The article about the 48-hour getaway to Coupeville (“Weekend Getaways,” September 2008) brought back memories. Until recently, members of my family have almost always lived there. Toby’s Tavern originally housed my great-great grandfather Alonzo’s mercantile store in the late 1800s. A large photo of him and his brother standing in front of the building remains hanging over the bar. In high school, my mother “camped out” in the Captain Whidbey Inn at a time when it was closed to the public and owned by one of her teenage friends’ parents. Much later, she was a regular at the Oystercatcher and introduced my wife and me to Susan Vanderbeek, the original owner.
No trip to Coupeville is complete without visiting all of these places and many more. I haven’t been back in quite a while. Thanks for the reminder that I may need to make some travel plans.
In your August issue, you revealed my favorite place to go swimming, Pegleg Falls in the Mt Hood National Forest (“Nature Calls,” August 2008). Unfortunately, you’ve ruined my favorite place! Last weekend, instead of the usual 10 to 15 visitors, there were 50 or so people in this tiny spot. Some of them left garbage (that we picked up), were loud and drunk, and didn’t respect the area. I love to share the location of this swimming hole with others, but to see people not respecting this place really angers me. I beg of you, please never mention Pegleg Falls in your magazine again.
Thank you to Kasey Cordell for writing the excellent article on school libraries (“Checked Out”) in the August 2008 issue. Everyone I’ve spoken to about the piece—including members of the Oregon Library Association and the Oregon Association of School Libraries board of directors (I was lucky enough to share the article at a meeting the day after it came out)— raved about how wonderful it was. We can certainly use all the publicity we can get about the decline in staffing and funding of school libraries.
Nancy Johnson Sullivan
Madison High School
HOLD THE PASTRAMI
I went to Kenny & Zuke’s based on the stellar review (of the Cobb salad) in the “Best of the City” feature in the August 2008 issue of Portland Monthly magazine. The reviewer absolutely raved about the pastrami. But the thick, dry meat found between slices of rye in the pastrami sandwich we tried were overcooked and flavorless. Nearly every bit of fat had been trimmed from the brisket, leaving the moistness and distinct taste of pastrami far behind.

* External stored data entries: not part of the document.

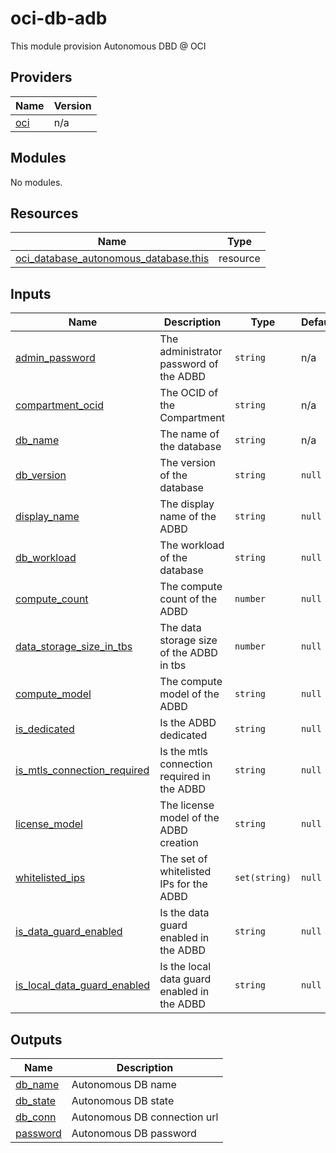 # oci-db-adb
This module provision Autonomous DBD @ OCI

<!-- BEGIN_TF_DOCS -->
## Providers

| Name                                              | Version |
|---------------------------------------------------|---------|
| <a name="provider_oci"></a> [oci](#provider\_oci) | n/a     |

## Modules

No modules.

## Resources

| Name                                                                                                                                                  | Type     |
|-------------------------------------------------------------------------------------------------------------------------------------------------------|----------|
| [oci_database_autonomous_database.this](https://registry.terraform.io/providers/hashicorp/aws/latest/docs/resources/oci_database_autonomous_database) | resource |

## Inputs

| Name                                                                                                                        | Description                                 | Type          | Default | Required |
|-----------------------------------------------------------------------------------------------------------------------------|---------------------------------------------|---------------|---------|:--------:|
| <a name="input_admin_password"></a> [admin\_password](#input\_admin\_password)                                              | The administrator password of the ADBD      | `string`      | n/a     |   yes    |
| <a name="input_compartment_ocid"></a> [compartment\_ocid](#input\_compartment\_ocid)                                        | The OCID of the Compartment                 | `string`      | n/a     |   yes    |
| <a name="input_db_name"></a> [db\_name](#input\_db\_name)                                                                   | The name of the database                    | `string`      | n/a     |   yes    |
| <a name="input_db_version"></a> [db\_version](#input\_db\_version)                                                          | The version of the database                 | `string`      | `null`  |    no    |
| <a name="input_display_name"></a> [display\_name](#input\_display\_name)                                                    | The display name of the ADBD                | `string`      | `null`  |    no    |
| <a name="input_db_workload"></a> [db\_workload](#input\_db_workload)                                                        | The workload of the database                | `string`      | `null`  |    no    |
| <a name="input_compute_count"></a> [compute\_count](#input\_compute\_count)                                                 | The compute count of the ADBD               | `number`      | `null`  |    no    |
| <a name="input_data_storage_size_in_tbs"></a> [data\_storage\_size\_in\_tbs](#input\_data\_storage\_size\_in\_tbs)          | The data storage size of the ADBD in tbs    | `number`      | `null`  |    no    |
| <a name="input_compute_model"></a> [compute\_model](#input\_compute\_model)                                                 | The compute model of the ADBD               | `string`      | `null`  |    no    |
| <a name="input_is_dedicated"></a> [is\_dedicated](#input\_is\_dedicated)                                                    | Is the ADBD dedicated                       | `string`      | `null`  |    no    |
| <a name="input_is_mtls_connection_required"></a> [is\_mtls\_connection\_required](#input\_is\_mtls\_connection\_required)   | Is the mtls connection required in the ADBD | `string`      | `null`  |    no    |
| <a name="input_license_model"></a> [license\_model](#input\_license\_model)                                                 | The license model of the ADBD creation      | `string`      | `null`  |    no    |
| <a name="input_whitelisted_ips"></a> [whitelisted\_ips](#input\_whitelisted\_ips)                                           | The set of whitelisted IPs for the ADBD     | `set(string)` | `null`  |    no    |
| <a name="input_is_data_guard_enabled"></a> [is\_data\_guard\_enabled](#input\_is\_data\_guard\_enabled)                     | Is the data guard enabled in the ADBD       | `string`      | `null`  |    no    |
| <a name="input_is_local_data_guard_enabled"></a> [is\_local\_data\_guard\_enabled](#input\_is\_local\_data\_guard\_enabled) | Is the local data guard enabled in the ADBD | `string`      | `null`  |    no    |

## Outputs

| Name                                                           | Description                  |
|----------------------------------------------------------------|------------------------------|
| <a name="output_db_name"></a> [db\_name](#output\_db\_name)    | Autonomous DB name           |
| <a name="output_db_state"></a> [db\_state](#output\_db\_state) | Autonomous DB state          |
| <a name="output_db_conn"></a> [db\_conn](#output\_db\_conn)    | Autonomous DB connection url |
| <a name="output_password"></a> [password](#output\_password)   | Autonomous DB password       |
<!-- END_TF_DOCS -->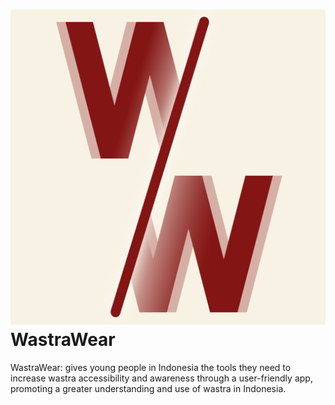
# ![My Image](WastraWear/WastraWear/Assets.xcassets/AppIcon.appiconset/WastraWear1.png) WastraWear
WastraWear: gives young people in Indonesia the tools they need to increase wastra accessibility and awareness through a user-friendly app, promoting a greater understanding and use of wastra in Indonesia.

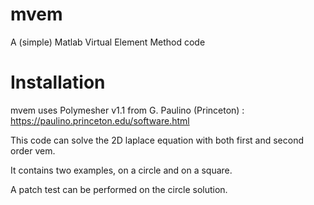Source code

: # mvem
A (simple) Matlab Virtual Element Method code

# Installation

mvem uses Polymesher v1.1 from G. Paulino (Princeton) :
https://paulino.princeton.edu/software.html

This code can solve the 2D laplace equation with both first and second order vem.

It contains two examples, on a circle and on a square. 

A patch test can be performed on the circle solution.
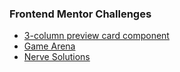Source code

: ### Frontend Mentor Challenges

* [3-column preview card component](https://github.com/Sushil333/frontend-mentor/tree/master/3-column-preview-card-component-main)
* [Game Arena](https://github.com/Sushil333/frontend-mentor/tree/master/game-arena)
* [Nerve Solutions](https://github.com/Sushil333/fronent-mentor/tree/master/nerve-solutions)
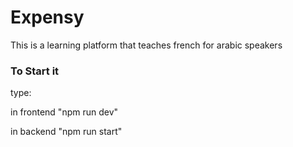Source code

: # Expensy

This is a learning platform that teaches french for arabic speakers

### To Start it

type: 

in frontend "npm run dev"

in backend "npm run start"
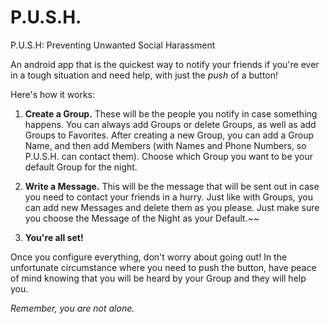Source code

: # P.U.S.H.
P.U.S.H: Preventing Unwanted Social Harassment


An android app that is the quickest way to notify your friends if you're ever in a
tough situation and need help, with just the *push* of a button!


Here's how it works:

1. <b>Create a Group.</b> These will be the people you notify in case something happens. You can always add
Groups or delete Groups, as well as add Groups to Favorites. After creating a new Group, you can
add a Group Name, and then add Members (with Names and Phone Numbers, so P.U.S.H. can contact them).
Choose which Group you want to be your default Group for the night.

2. <b>Write a Message.</b> This will be the message that will be sent out in case you need to contact your
friends in a hurry. Just like with Groups, you can add new Messages and delete them as you please.
Just make sure you choose the Message of the Night as your Default.~~

3. <b>You're all set!</b>


Once you configure everything, don't worry about going out! In the unfortunate circumstance where 
you need to push the button, have peace of mind knowing that you will be heard by your Group and 
they will help you. 

<i>Remember, you are not alone.</i>
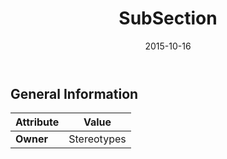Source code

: ﻿---
title: SubSection
toc: false
type: specs
date: "2015-10-16"
draft: false
specification: VEC
version: 1.1.2
documentType: "Recommendation"
elementType: Class
classes:
  - SubSection
menu_name: vec-1.1.2
---


## General Information

| Attribute               | Value |
|-------------------------|-------|
| **Owner**               | Stereotypes |
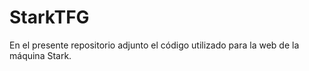 # StarkTFG
En el presente repositorio adjunto el código utilizado para la web de la máquina Stark. 
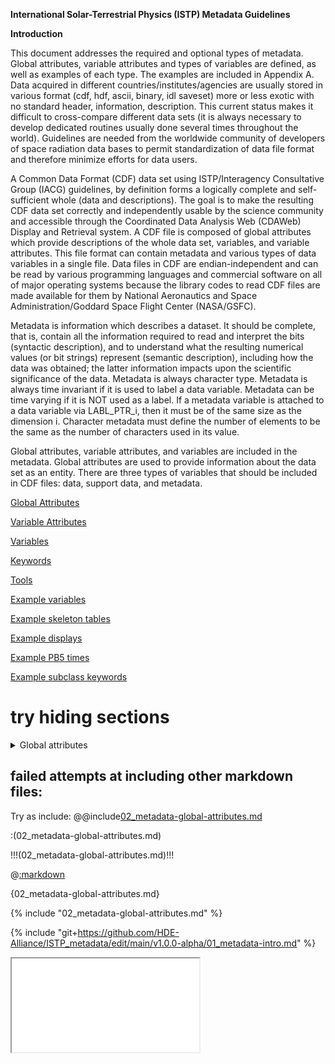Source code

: **International Solar-Terrestrial Physics (ISTP) Metadata Guidelines**

**Introduction**

This document addresses the required and optional types of metadata. Global attributes, variable attributes and types of variables are defined, as well as examples of each type. The examples are included in Appendix A. Data acquired in different countries/institutes/agencies are usually stored in various format (cdf, hdf, ascii, binary, idl 
saveset) more or less exotic with no standard header, information, description. This current status makes it difficult to cross-compare different data sets (it is always necessary to develop dedicated routines usually done several times throughout the world). Guidelines are needed from the worldwide community of developers of space radiation data bases to permit standardization of data file format and therefore minimize efforts for data users. 

A Common Data Format (CDF) data set using ISTP/Interagency Consultative Group (IACG) guidelines, by definition forms a logically complete and self-sufficient whole (data and descriptions). The goal is to make the resulting CDF data set correctly and independently usable by the science community and accessible through the Coordinated Data Analysis Web (CDAWeb) Display and Retrieval system. A CDF file is composed of global attributes which provide descriptions of the whole data set, variables, and variable attributes. This file format can contain metadata and various types of data variables in a single file. Data files in CDF are endian-independent and can be read by various programming languages and commercial software on all of major operating systems because the library codes to read CDF files are made available for them by National Aeronautics and Space Administration/Goddard Space Flight Center (NASA/GSFC).

Metadata is information which describes a dataset. It should be complete, that is, contain all the information required to read and interpret the bits (syntactic description), and to understand what the resulting numerical values (or bit strings) represent (semantic description), including how the data was obtained; the latter information impacts upon the scientific significance of the data. Metadata is always character type. Metadata is always time invariant if it is used to label a data variable. Metadata can be time varying if it is NOT used as a label. If a metadata variable is attached to a data variable via LABL_PTR_i, then it must be of the same size as the dimension i. Character metadata must define the number of elements to be the same as the number of characters used in its value.

Global attributes, variable attributes, and variables are included in the metadata. Global attributes are used to provide information about the data set as an entity. There are three types of variables that should be included in CDF files: data, support data, and metadata.


[Global Attributes](02_metadata-global-attributes.md)

[Variable Attributes](03_metadata-variable-attributes.md)

[Variables](04_metadata-variables.md)

[Keywords](05_metadata-keywords.md)

[Tools](06_metadata-tools.md)

[Example variables](07_example-variables.md)

[Example skeleton tables](08_example-skeletontables.md)

[Example displays](09_example-displays.md)

[Example PB5 times](10_example-PB5-times.md)

[Example subclass keywords](11_example-subclass-keywords.md)


# try hiding sections
<details><summary>Global attributes</summary>
  # Global Attributes

Global attributes are used to provide information about the data set as an entity. Together with variables and variable attributes, the global attributes make the data correctly and independently usable by someone not connected with the instrument team, and hence, a good archive product. The global attributes are also used by the Coordinated Data Analysis Web ([CDAWeb)](https://cdaweb.gsfc.nasa.gov/) Display and Retrieval system. The required Global Attributes are listed here with example values. Note that Common Data Format (CDF) attributes are case-sensitive and must **exactly** follow what is shown here. Additional Global attributes can be defined but **they must start with a letter and can otherwise contain letters, numbers and the unscore character (no other special characters allowed).** See [Global Attribute Definitions](https://spdf.gsfc.nasa.gov/istp_guide/gattributes.html#gdefinitions) for the full set of defined Global Attributes.
</details>


  ## failed attempts at including other markdown files:
  
  
Try as include:
@@include[02_metadata-global-attributes.md](02_metadata-global-attributes.md)

:(02_metadata-global-attributes.md)

!!!(02_metadata-global-attributes.md)!!!

@[:markdown](02_metadata-global-attributes.md)

{02_metadata-global-attributes.md}

{% include "02_metadata-global-attributes.md" %}

{% include "git+https://github.com/HDE-Alliance/ISTP_metadata/edit/main/v1.0.0-alpha/01_metadata-intro.md" %}

<iframe src="02_metadata-global-attributes.md" seamless></iframe>
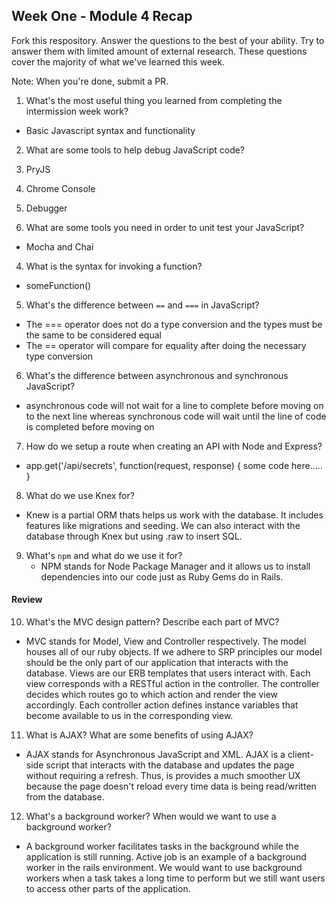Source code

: ## Week One - Module 4 Recap

Fork this respository. Answer the questions to the best of your ability. Try to answer them with limited amount of external research. These questions cover the majority of what we've learned this week.

Note: When you're done, submit a PR.

1. What's the most useful thing you learned from completing the intermission week work?
 * Basic Javascript syntax and functionality

2. What are some tools to help debug JavaScript code?
 1. PryJS
 2. Chrome Console
 3. Debugger

3. What are some tools you need in order to unit test your JavaScript?
 * Mocha and Chai

4. What is the syntax for invoking a function?
 * someFunction()

5. What's the difference between `==` and `===` in JavaScript?
 * The === operator does not do a type conversion and the types must be the same to be considered equal
 * The == operator will compare for equality after doing the necessary type conversion

6. What's the difference between asynchronous and synchronous JavaScript?
 * asynchronous code will not wait for a line to complete before moving on to the next line whereas synchronous code will wait until the line of code is completed before moving on

7. How do we setup a route when creating an API with Node and Express?
 * app.get('/api/secrets', function(request, response) {
   some code here.....
 }

8. What do we use Knex for?
 * Knew is a partial ORM thats helps us work with the database. It includes features like migrations and seeding. We can also interact with the database through Knex but using .raw to insert SQL.

9. What's `npm` and what do we use it for?
   * NPM stands for Node Package Manager and it allows us to install dependencies into our code just as Ruby Gems do in Rails.

#### Review  
10. What's the MVC design pattern? Describe each part of MVC?
 * MVC stands for Model, View and Controller respectively. The model houses all of our ruby objects. If we adhere to SRP principles our model should be the only part of our application that interacts with the database. Views are our ERB templates that users interact with. Each view corresponds with a RESTful action in the controller. The controller decides which routes go to which action and render the view accordingly. Each controller action defines instance variables that become available to us in the corresponding view.

11. What is AJAX? What are some benefits of using AJAX?
 * AJAX stands for Asynchronous JavaScript and XML. AJAX is a client-side script that interacts with the database and updates the page without requiring a refresh. Thus, is provides a much smoother UX because the page doesn't reload every time data is being read/written from the database.

12. What's a background worker? When would we want to use a background worker?
 * A background worker facilitates tasks in the background while the application is still running. Active job is an example of a background worker in the rails environment. We would want to use background workers when a task takes a long time to perform but we still want users to access other parts of the application.
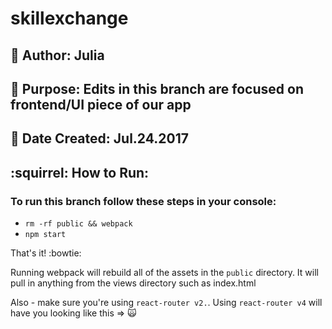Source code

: # skillexchange

## :bust_in_silhouette:  Author: Julia
## :dart:  Purpose: Edits in this branch are focused on frontend/UI piece of our app
## :date:  Date Created: Jul.24.2017

## :squirrel:  How to Run:
### To run this branch follow these steps in your console:
* `rm -rf public && webpack`
* `npm start`

That's it! :bowtie:

Running webpack will rebuild all of the assets in the `public` directory. It will pull in anything from the views directory such as index.html

Also - make sure you're using `react-router v2.`. Using `react-router v4` will have you looking like this => :scream_cat: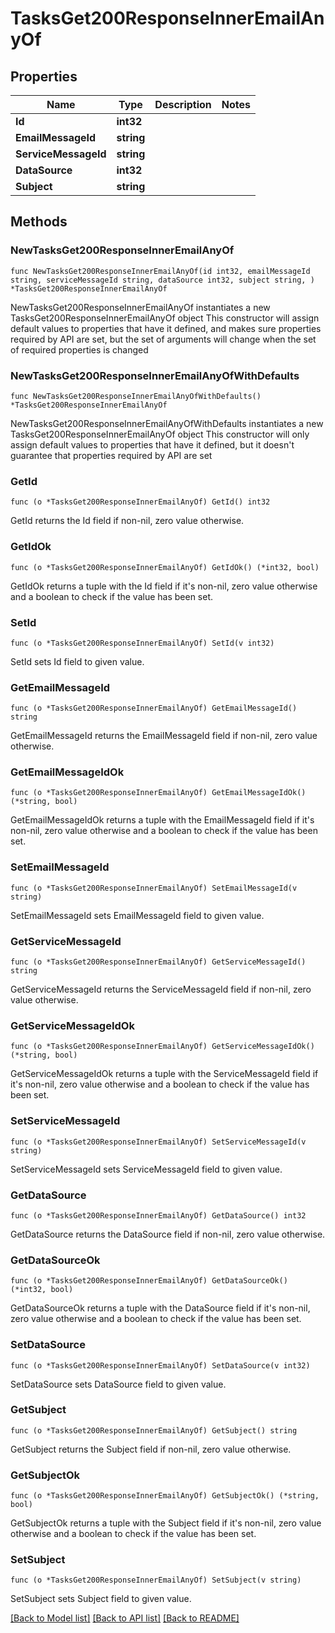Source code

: # TasksGet200ResponseInnerEmailAnyOf

## Properties

Name | Type | Description | Notes
------------ | ------------- | ------------- | -------------
**Id** | **int32** |  | 
**EmailMessageId** | **string** |  | 
**ServiceMessageId** | **string** |  | 
**DataSource** | **int32** |  | 
**Subject** | **string** |  | 

## Methods

### NewTasksGet200ResponseInnerEmailAnyOf

`func NewTasksGet200ResponseInnerEmailAnyOf(id int32, emailMessageId string, serviceMessageId string, dataSource int32, subject string, ) *TasksGet200ResponseInnerEmailAnyOf`

NewTasksGet200ResponseInnerEmailAnyOf instantiates a new TasksGet200ResponseInnerEmailAnyOf object
This constructor will assign default values to properties that have it defined,
and makes sure properties required by API are set, but the set of arguments
will change when the set of required properties is changed

### NewTasksGet200ResponseInnerEmailAnyOfWithDefaults

`func NewTasksGet200ResponseInnerEmailAnyOfWithDefaults() *TasksGet200ResponseInnerEmailAnyOf`

NewTasksGet200ResponseInnerEmailAnyOfWithDefaults instantiates a new TasksGet200ResponseInnerEmailAnyOf object
This constructor will only assign default values to properties that have it defined,
but it doesn't guarantee that properties required by API are set

### GetId

`func (o *TasksGet200ResponseInnerEmailAnyOf) GetId() int32`

GetId returns the Id field if non-nil, zero value otherwise.

### GetIdOk

`func (o *TasksGet200ResponseInnerEmailAnyOf) GetIdOk() (*int32, bool)`

GetIdOk returns a tuple with the Id field if it's non-nil, zero value otherwise
and a boolean to check if the value has been set.

### SetId

`func (o *TasksGet200ResponseInnerEmailAnyOf) SetId(v int32)`

SetId sets Id field to given value.


### GetEmailMessageId

`func (o *TasksGet200ResponseInnerEmailAnyOf) GetEmailMessageId() string`

GetEmailMessageId returns the EmailMessageId field if non-nil, zero value otherwise.

### GetEmailMessageIdOk

`func (o *TasksGet200ResponseInnerEmailAnyOf) GetEmailMessageIdOk() (*string, bool)`

GetEmailMessageIdOk returns a tuple with the EmailMessageId field if it's non-nil, zero value otherwise
and a boolean to check if the value has been set.

### SetEmailMessageId

`func (o *TasksGet200ResponseInnerEmailAnyOf) SetEmailMessageId(v string)`

SetEmailMessageId sets EmailMessageId field to given value.


### GetServiceMessageId

`func (o *TasksGet200ResponseInnerEmailAnyOf) GetServiceMessageId() string`

GetServiceMessageId returns the ServiceMessageId field if non-nil, zero value otherwise.

### GetServiceMessageIdOk

`func (o *TasksGet200ResponseInnerEmailAnyOf) GetServiceMessageIdOk() (*string, bool)`

GetServiceMessageIdOk returns a tuple with the ServiceMessageId field if it's non-nil, zero value otherwise
and a boolean to check if the value has been set.

### SetServiceMessageId

`func (o *TasksGet200ResponseInnerEmailAnyOf) SetServiceMessageId(v string)`

SetServiceMessageId sets ServiceMessageId field to given value.


### GetDataSource

`func (o *TasksGet200ResponseInnerEmailAnyOf) GetDataSource() int32`

GetDataSource returns the DataSource field if non-nil, zero value otherwise.

### GetDataSourceOk

`func (o *TasksGet200ResponseInnerEmailAnyOf) GetDataSourceOk() (*int32, bool)`

GetDataSourceOk returns a tuple with the DataSource field if it's non-nil, zero value otherwise
and a boolean to check if the value has been set.

### SetDataSource

`func (o *TasksGet200ResponseInnerEmailAnyOf) SetDataSource(v int32)`

SetDataSource sets DataSource field to given value.


### GetSubject

`func (o *TasksGet200ResponseInnerEmailAnyOf) GetSubject() string`

GetSubject returns the Subject field if non-nil, zero value otherwise.

### GetSubjectOk

`func (o *TasksGet200ResponseInnerEmailAnyOf) GetSubjectOk() (*string, bool)`

GetSubjectOk returns a tuple with the Subject field if it's non-nil, zero value otherwise
and a boolean to check if the value has been set.

### SetSubject

`func (o *TasksGet200ResponseInnerEmailAnyOf) SetSubject(v string)`

SetSubject sets Subject field to given value.



[[Back to Model list]](../README.md#documentation-for-models) [[Back to API list]](../README.md#documentation-for-api-endpoints) [[Back to README]](../README.md)


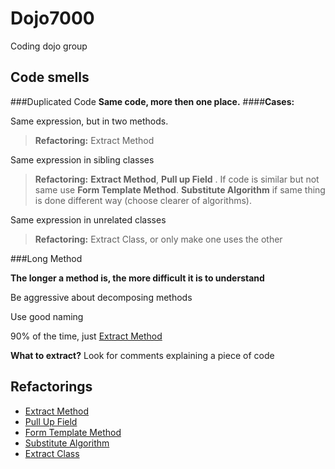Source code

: Dojo7000
========

Coding dojo group

## Code smells
###Duplicated Code
**Same code, more then one place.**
####**Cases:**

Same expression, but in two methods.

> **Refactoring:** Extract Method

Same expression in sibling classes

>**Refactoring:** **Extract Method**, **Pull up Field** . If code is similar but not same use **Form Template Method**. **Substitute Algorithm** if same thing is done different way (choose clearer of algorithms).

Same expression in unrelated classes

>**Refactoring:** Extract Class, or only make one uses the other


###Long Method

**The longer a method is, the more difficult it is to understand**

Be aggressive about decomposing methods

Use good naming

90% of the time, just [Extract Method](http://refactoring.com/catalog/extractMethod.html)

**What to extract?** Look for comments explaining a piece of code 


## Refactorings
 - [Extract Method](http://refactoring.com/catalog/extractMethod.html)
 - [Pull Up Field](http://refactoring.com/catalog/pullUpField.html)
 - [Form Template Method](http://refactoring.com/catalog/formTemplateMethod.html)
 - [Substitute Algorithm](http://refactoring.com/catalog/substituteAlgorithm.html)
 - [Extract Class](http://refactoring.com/catalog/extractClass.html)
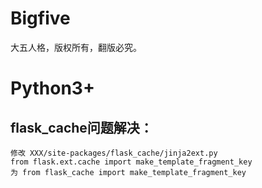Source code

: # Bigfive
大五人格，版权所有，翻版必究。
# Python3+
## flask_cache问题解决：
    修改 XXX/site-packages/flask_cache/jinja2ext.py
    from flask.ext.cache import make_template_fragment_key
    为 from flask_cache import make_template_fragment_key

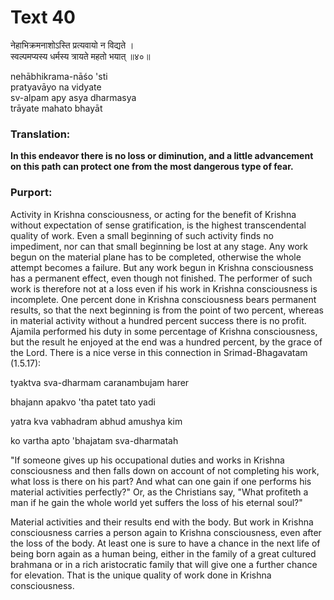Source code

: # Text 40

नेहाभिक्रमनाशोऽस्ति प्रत्यवायो न विद्यते ।  
स्वल्पमप्यस्य धर्मस्य त्रायते महतो भयात् ॥४०॥

nehābhikrama-nāśo 'sti  
pratyavāyo na vidyate  
sv-alpam apy asya dharmasya  
trāyate mahato bhayāt



### Translation:

**In this endeavor there is no loss or diminution, and a little advancement on this path can protect one from the most dangerous type of fear.**

### Purport:

Activity in Krishna consciousness, or acting for the benefit of Krishna without expectation of sense gratification, is the highest transcendental quality of work. Even a small beginning of such activity finds no impediment, nor can that small beginning be lost at any stage. Any work begun on the material plane has to be completed, otherwise the whole attempt becomes a failure. But any work begun in Krishna consciousness has a permanent effect, even though not finished. The performer of such work is therefore not at a loss even if his work in Krishna consciousness is incomplete. One percent done in Krishna consciousness bears permanent results, so that the next beginning is from the point of two percent, whereas in material activity without a hundred percent success there is no profit. Ajamila performed his duty in some percentage of Krishna consciousness, but the result he enjoyed at the end was a hundred percent, by the grace of the Lord. There is a nice verse in this connection in Srimad-Bhagavatam (1.5.17):

tyaktva sva-dharmam caranambujam harer

bhajann apakvo 'tha patet tato yadi

yatra kva vabhadram abhud amushya kim

ko vartha apto 'bhajatam sva-dharmatah

"If someone gives up his occupational duties and works in Krishna consciousness and then falls down on account of not completing his work, what loss is there on his part? And what can one gain if one performs his material activities perfectly?" Or, as the Christians say, "What profiteth a man if he gain the whole world yet suffers the loss of his eternal soul?"

Material activities and their results end with the body. But work in Krishna consciousness carries a person again to Krishna consciousness, even after the loss of the body. At least one is sure to have a chance in the next life of being born again as a human being, either in the family of a great cultured brahmana or in a rich aristocratic family that will give one a further chance for elevation. That is the unique quality of work done in Krishna consciousness.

A tent card on the table noted the head chef’s training in France, but what this guy (and your reviewer) needs is a two-week apprenticeship at Katz’s Deli in New York City. Kenny & Zuke’s may be a lot better looking than Katz’s, but I’ll take New York pastrami over this deli debacle anytime.
West Hartford, Conn.
DIG THE PIG
I have been following the letters regarding the ad for Beast restaurant (Letters, July-August 2008) that you have run in previous issues. Some of the letters are almost militant in their detestation, while others are more open-minded. I admit, when I first saw the ad it shocked me. Then it inspired conversation, and soon my husband and I were placing a bet on how long it would be until the ad was replaced. When I opened up my August copy, the question was answered on page 77.
When I first saw the ad it shocked me. Then it inspired conversation.
The new ad (depicting two women standing behind a table of fresh produce) is nice, if a bit austere. Of course, most magazine readers will just roll their eyes and chalk up the new ad to peer pressure. As for me, I’ll be in the kitchen cooking up some pork chops to pay off that bet.
My compliments to photographer Rafael Astorga for the great photos in your latest fashion feature (“The Hot Spot,” July 2008). You see the fashions, but it’s the lighting that’s truly unusual and downright gorgeous. It’s one of the best spreads you’ve ever done.
The model on the cover of our August “Best of the City” issue was misidentified. Her name is Eileen Peters. Portland Monthly regrets the error.